Les antibiotiques voient aujourd’hui leur efficacité remise en cause du fait de l’émergence de bactéries multirésistantes, responsables de 33 000 décès par an en Europe et de 5 500 en France. « En 2050, on mourra plus d’infections que de cancers, a assuré le Pr Franck Bruyère, responsable du comité d’infectiologie de l’AFU (CIAFU), chef du service d’urologie au CHRU de Tours. Les urologues entendent participer, à leur niveau, à un changement des pratiques. » Rappelons que la France reste le premier consommateur d’antibiotiques en Europe.
Il est indispensable d’apprendre à les utiliser convenablement. L’urologue doit savoir quel site il souhaite atteindre, quel germe il vise et quel est le terrain du patient (allergies, gestation, pratique sportive…). « Il convient par exemple, selon le Pr Bruyère, d’éviter les quinolones chez un sportif, car ces médicaments peuvent entraîner des pathologies tendineuses, notamment des ruptures du tendon d’Achille. » C’est pourquoi l’AFU a mis en place des formations dédiées pour les urologues.
Réévaluer après 48 heures
On considère aujourd’hui qu’il est essentiel de faire le point au bout de 48 heures afin d’évaluer si l’antibiotique prescrit est le plus adapté. Cette réévaluation repose sur la clinique (le patient se porte-t-il mieux, supporte-t-il bien le traitement ?), et sur des examens biologiques : l’ECBU et l’antibiogramme, qui permet de déterminer à quel médicament le germe est le plus sensible. « Les prescriptions d’antibiotiques sont probabilistes, a expliqué le Pr Bruyère. Lorsqu’on choisit un traitement, on estime avoir 90 ou 95 % de chances d’avoir opté pour le meilleur, mais l’antibiogramme peut montrer qu’un autre médicament, dont la pression de sélection est inférieure, serait plus adapté. »
Bien prescrire, c’est également savoir ne pas prescrire d’antibiotique dans certaines situations. « Il y a même des circonstances où l’on a démontré que prescrire à tort des antibiotiques augmente le risque infectieux », a affirmé le Pr Bruyère. Ainsi, un essai clinique mené sur des femmes souffrant de bactériurie a comparé un groupe traité par antibioprophylaxie et un groupe non traité (1). Le groupe traité a manifesté plus d’infections symptomatiques que l’autre. Une autre étude, réalisée il y a quatre ans sur des patients ayant une biopsie prostatique, concluait que les praticiens prescrivant trois jours d’antibiothérapie observaient plus d’infections chez leurs patients que ceux qui suivaient les recommandations et n’en prescrivaient qu’un (2).

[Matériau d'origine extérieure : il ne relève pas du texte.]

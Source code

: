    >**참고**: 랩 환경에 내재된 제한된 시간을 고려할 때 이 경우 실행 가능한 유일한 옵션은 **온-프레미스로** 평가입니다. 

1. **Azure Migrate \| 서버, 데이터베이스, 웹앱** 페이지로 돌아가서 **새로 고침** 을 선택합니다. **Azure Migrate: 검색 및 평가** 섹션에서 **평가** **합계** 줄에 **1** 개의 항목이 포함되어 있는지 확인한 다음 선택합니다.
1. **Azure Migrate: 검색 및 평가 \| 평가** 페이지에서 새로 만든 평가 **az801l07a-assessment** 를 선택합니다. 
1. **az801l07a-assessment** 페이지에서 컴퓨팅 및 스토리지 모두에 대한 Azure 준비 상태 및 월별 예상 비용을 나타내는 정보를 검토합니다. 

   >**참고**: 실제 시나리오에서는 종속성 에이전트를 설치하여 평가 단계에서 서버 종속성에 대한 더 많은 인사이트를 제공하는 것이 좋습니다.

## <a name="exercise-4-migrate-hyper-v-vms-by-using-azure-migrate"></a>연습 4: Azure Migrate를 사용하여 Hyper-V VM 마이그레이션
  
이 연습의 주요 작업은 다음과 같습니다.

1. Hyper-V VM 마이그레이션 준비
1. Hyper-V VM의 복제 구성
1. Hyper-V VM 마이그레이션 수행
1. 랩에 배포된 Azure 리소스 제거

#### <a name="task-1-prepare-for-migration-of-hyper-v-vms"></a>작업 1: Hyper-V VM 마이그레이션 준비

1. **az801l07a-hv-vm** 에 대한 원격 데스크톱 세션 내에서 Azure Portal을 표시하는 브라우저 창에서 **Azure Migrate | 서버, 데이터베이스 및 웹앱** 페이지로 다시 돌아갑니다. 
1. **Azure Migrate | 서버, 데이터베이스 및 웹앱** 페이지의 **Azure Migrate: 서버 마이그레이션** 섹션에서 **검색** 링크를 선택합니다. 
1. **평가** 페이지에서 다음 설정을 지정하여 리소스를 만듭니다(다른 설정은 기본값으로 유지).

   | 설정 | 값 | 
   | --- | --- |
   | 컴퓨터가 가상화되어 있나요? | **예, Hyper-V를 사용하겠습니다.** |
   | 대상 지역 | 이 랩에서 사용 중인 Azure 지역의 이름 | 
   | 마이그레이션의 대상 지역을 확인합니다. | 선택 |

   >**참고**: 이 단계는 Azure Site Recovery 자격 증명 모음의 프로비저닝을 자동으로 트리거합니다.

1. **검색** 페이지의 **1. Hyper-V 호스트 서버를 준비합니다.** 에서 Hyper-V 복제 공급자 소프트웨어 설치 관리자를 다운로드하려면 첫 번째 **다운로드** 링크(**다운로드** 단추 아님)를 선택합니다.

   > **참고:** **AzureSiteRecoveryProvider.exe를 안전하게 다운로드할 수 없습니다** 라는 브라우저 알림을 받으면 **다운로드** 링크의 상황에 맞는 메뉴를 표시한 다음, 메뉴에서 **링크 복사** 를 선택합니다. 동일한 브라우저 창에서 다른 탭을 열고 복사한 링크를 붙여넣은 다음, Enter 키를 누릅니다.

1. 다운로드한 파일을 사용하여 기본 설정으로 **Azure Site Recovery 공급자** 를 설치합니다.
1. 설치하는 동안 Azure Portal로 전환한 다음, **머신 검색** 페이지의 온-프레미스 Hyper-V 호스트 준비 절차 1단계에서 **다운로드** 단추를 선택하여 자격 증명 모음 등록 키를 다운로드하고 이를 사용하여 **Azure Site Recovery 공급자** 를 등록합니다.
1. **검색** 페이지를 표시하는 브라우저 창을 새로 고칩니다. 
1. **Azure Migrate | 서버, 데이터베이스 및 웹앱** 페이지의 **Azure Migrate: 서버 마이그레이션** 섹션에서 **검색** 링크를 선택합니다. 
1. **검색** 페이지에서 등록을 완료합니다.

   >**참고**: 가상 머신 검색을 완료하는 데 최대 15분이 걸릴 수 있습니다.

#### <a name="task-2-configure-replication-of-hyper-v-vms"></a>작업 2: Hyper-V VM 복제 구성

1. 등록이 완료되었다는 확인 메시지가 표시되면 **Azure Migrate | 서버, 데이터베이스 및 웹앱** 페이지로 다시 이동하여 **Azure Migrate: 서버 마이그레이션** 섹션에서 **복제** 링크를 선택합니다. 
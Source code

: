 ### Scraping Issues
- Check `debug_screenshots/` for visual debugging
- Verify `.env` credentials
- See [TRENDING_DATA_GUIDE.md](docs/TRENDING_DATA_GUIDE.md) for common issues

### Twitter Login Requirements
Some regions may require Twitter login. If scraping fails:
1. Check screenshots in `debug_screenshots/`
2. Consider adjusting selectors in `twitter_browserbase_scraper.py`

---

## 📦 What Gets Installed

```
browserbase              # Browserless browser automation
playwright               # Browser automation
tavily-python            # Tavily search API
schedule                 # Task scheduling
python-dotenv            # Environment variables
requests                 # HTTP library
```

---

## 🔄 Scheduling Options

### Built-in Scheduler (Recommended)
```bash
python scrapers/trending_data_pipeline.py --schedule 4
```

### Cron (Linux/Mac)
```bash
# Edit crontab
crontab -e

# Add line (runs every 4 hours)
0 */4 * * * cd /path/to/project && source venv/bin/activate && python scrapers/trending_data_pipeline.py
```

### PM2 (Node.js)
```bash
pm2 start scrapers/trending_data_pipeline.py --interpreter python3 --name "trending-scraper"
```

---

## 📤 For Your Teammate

L’espoir de nouveaux traitements
L’antibiorésistance concerne particulièrement certaines souches : Staphylococcus aureus, Acinetobacter baumannii… Des espèces courantes comme Escherichia coli et Klebsiella pneumoniae ont également développé des mécanismes de résistance aux céphalosporines de troisième génération. C’est le cas pour 7 % des E. coli et 16 % des K. pneumoniae retrouvés dans les infections urinaires. Il faut alors recourir à d’autres molécules, les carbapénèmes. Mais cette nouvelle classe d’antibiotiques n’est pas efficace à 100 %, certaines entérobactéries produisant des carbapénémases qui détruisent le médicament. Cependant, de nouvelles molécules sont apparues ou sont en cours de développement – ceftolozane, tazobactam… –, et l’association de plusieurs médicaments permettrait de limiter l’apparition de résistances.